L'Amérique latine face à la tentation du cannabis légal

Soft Secrets
03 Feb 2015

La petite graine semée par l'Uruguay...


La petite graine semée par l'Uruguay...

C'est une petite graine, semée par l'Uruguay fin 2013: la légalisation du cannabis commence à faire son chemin en Amérique latine, même si, dans cette région aux prises avec le narcotrafic, certains pays refusent toujours d'en entendre parler.

"Quelqu'un doit commencer en Amérique du Sud", avait dit le président uruguayen, José Mujica, en dévoilant son idée audacieuse.

Un an après la loi qui a fait du pays le seul au monde à réguler la production de marijuana, sa vente en pharmacies se fait toutefois encore attendre.

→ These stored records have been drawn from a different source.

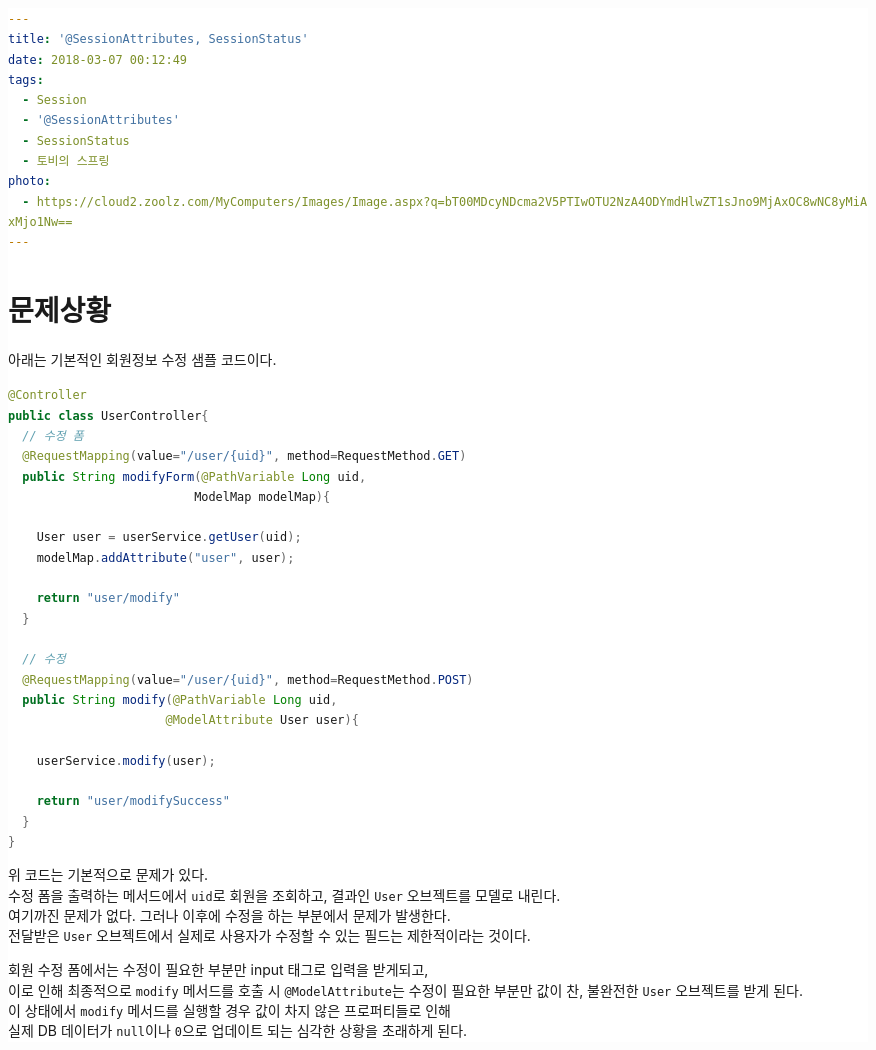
 ```yaml
---
title: '@SessionAttributes, SessionStatus'
date: 2018-03-07 00:12:49
tags:
  - Session
  - '@SessionAttributes'
  - SessionStatus
  - 토비의 스프링
photo: 
  - https://cloud2.zoolz.com/MyComputers/Images/Image.aspx?q=bT00MDcyNDcma2V5PTIwOTU2NzA4ODYmdHlwZT1sJno9MjAxOC8wNC8yMiAxMjo1Nw==
---
```


# 문제상황
아래는 기본적인 회원정보 수정 샘플 코드이다.  
```java
@Controller
public class UserController{
  // 수정 폼
  @RequestMapping(value="/user/{uid}", method=RequestMethod.GET)
  public String modifyForm(@PathVariable Long uid,
                          ModelMap modelMap){

    User user = userService.getUser(uid);
    modelMap.addAttribute("user", user);

    return "user/modify"
  }

  // 수정
  @RequestMapping(value="/user/{uid}", method=RequestMethod.POST)
  public String modify(@PathVariable Long uid,
                      @ModelAttribute User user){

    userService.modify(user);

    return "user/modifySuccess"
  }
}
```
위 코드는 기본적으로 문제가 있다.  
수정 폼을 출력하는 메서드에서 `uid`로 회원을 조회하고, 결과인 `User` 오브젝트를 모델로 내린다.  
여기까진 문제가 없다. 그러나 이후에 수정을 하는 부분에서 문제가 발생한다.  
전달받은 `User` 오브젝트에서 실제로 사용자가 수정할 수 있는 필드는 제한적이라는 것이다.  

회원 수정 폼에서는 수정이 필요한 부분만 input 태그로 입력을 받게되고,  
이로 인해 최종적으로 `modify` 메서드를 호출 시 `@ModelAttribute`는 수정이 필요한 부분만 값이 찬, 불완전한 `User` 오브젝트를 받게 된다.  
이 상태에서 `modify` 메서드를 실행할 경우 값이 차지 않은 프로퍼티들로 인해  
실제 DB 데이터가 `null`이나 `0`으로 업데이트 되는 심각한 상황을 초래하게 된다.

Mais, selon le Conseil national des drogues (JND), le pays de 3,3 millions d'habitants compte déjà 1.300 personnes inscrites comme auto-producteurs et six clubs de jusqu'à 45 consommateurs.
Ses voisins sont intrigués : "Comme l'Uruguay l'a fait et n'a pas encore souffert de graves conséquences négatives en termes de relations internationales, sanctions ou rejet au niveau domestique, c'est devenu une option à considérer pour les autres pays", explique John Walsh, analyste au "think tank" Bureau de Washington sur l'Amérique latine.

"Le cas de l'Uruguay a inspiré de nombreux pays à envisager au moins de faire quelques pas dans cette direction", renchérit Pien Metaal, experte du centre d'études Transnational Institute, à Amsterdam.

"Il n'y a plus de retour en arrière. (Le génie) est sorti de la bouteille et il n'y a plus moyen de le faire rentrer", observe-t-elle malicieusement.

Fin octobre, le Chili est devenu le premier de la région à cultiver à des fins thérapeutiques le cannabis, qui reste pourtant considéré là-bas comme une drogue dure. Un projet de loi veut dépénaliser sa culture à usage personnel.

En Colombie, le Parlement débat d'un projet permettant son utilisation médicale, avec le soutien du président de centre-droit Juan Manuel Santos.

En Argentine, un projet de loi défendu par le secrétaire général de la présidence, Anibal Fernandez, souhaite dépénaliser la culture à usage personnel mais le gouvernement reste contre. En projet aussi, la dépénalisation de la consommation et son usage thérapeutique.
Dans plusieurs pays de la région, la possession de drogue pour usage personnel n'est de toute façon pas sanctionnée.

- L'exemple des États-Unis -

Outre l'Uruguay, il y a, plus au nord, un autre cas emblématique, susceptible d'inspirer la région : celui des États-Unis.

Instigateur et soutien financier de la "guerre contre la drogue" (terme hérité du président Richard Nixon) sur le continent, le pays est confronté en son sein à des initiatives plus douces.
"Déjà quatre États ont régulé le cannabis à usage récréatif" (Washington, Colorado, Alaska, Oregon) et 23 l'ont légalisé à des fins médicales, souligne Pien Metaal.

"Cela décrédibilise un peu (les États-Unis) au moment de dicter aux pays d'Amérique latine, comme ils l'ont fait ces dernières décennies, leurs politiques en matière de drogue".

Après avoir prôné la prohibition, "il est temps que les États-Unis fassent preuve de cohérence avec les pays de la région et arrêtent de prêcher quelque chose qu'ils ne peuvent appliquer chez eux", juge le chilien Eduardo Vergara, directeur du centre d'analyses Asuntos del Sur.

Mais "la région reste divisée" et certains pays latinoaméricains freinent encore, fait-il remarquer.
"La légalisation des drogues n'est pas à l'agenda aujourd'hui", déclarait récemment le ministre brésilien de la Justice, José Eduardo Cardozo, malgré le dépôt de projets de loi en ce sens.
Même position au Nicaragua, Panama, Mexique, Costa Rica, Venezuela ou Pérou.
Certaines voix défendent pourtant la légalisation, comme les ex-présidents brésilien Fernando Henrique Cardoso et mexicain Vicente Fox.

Et la demande d'une nouvelle approche monte dans la région, première productrice mondiale de cocaïne, victime de la violence liée au trafic.

Le tout-répressif a "échoué", estime le président colombien. Un "échec complet" pour son homologue équatorien Rafael Correa. Sous l'impulsion de la Colombie, du Mexique et du Guatemala, l'ONU tiendra en 2016 une session spéciale sur ce thème.

Mais alors qu'aux États-Unis, la légalisation du cannabis est portée par un élan populaire, le changement prendra ici plus de temps.

"Le public est sceptique en Amérique latine: il n'est peut-être pas satisfait de la guerre contre les drogues, mais il tend à voir la légalisation comme permissive et défaitiste", explique John Walsh, rappelant que c'est notamment le cas en Uruguay.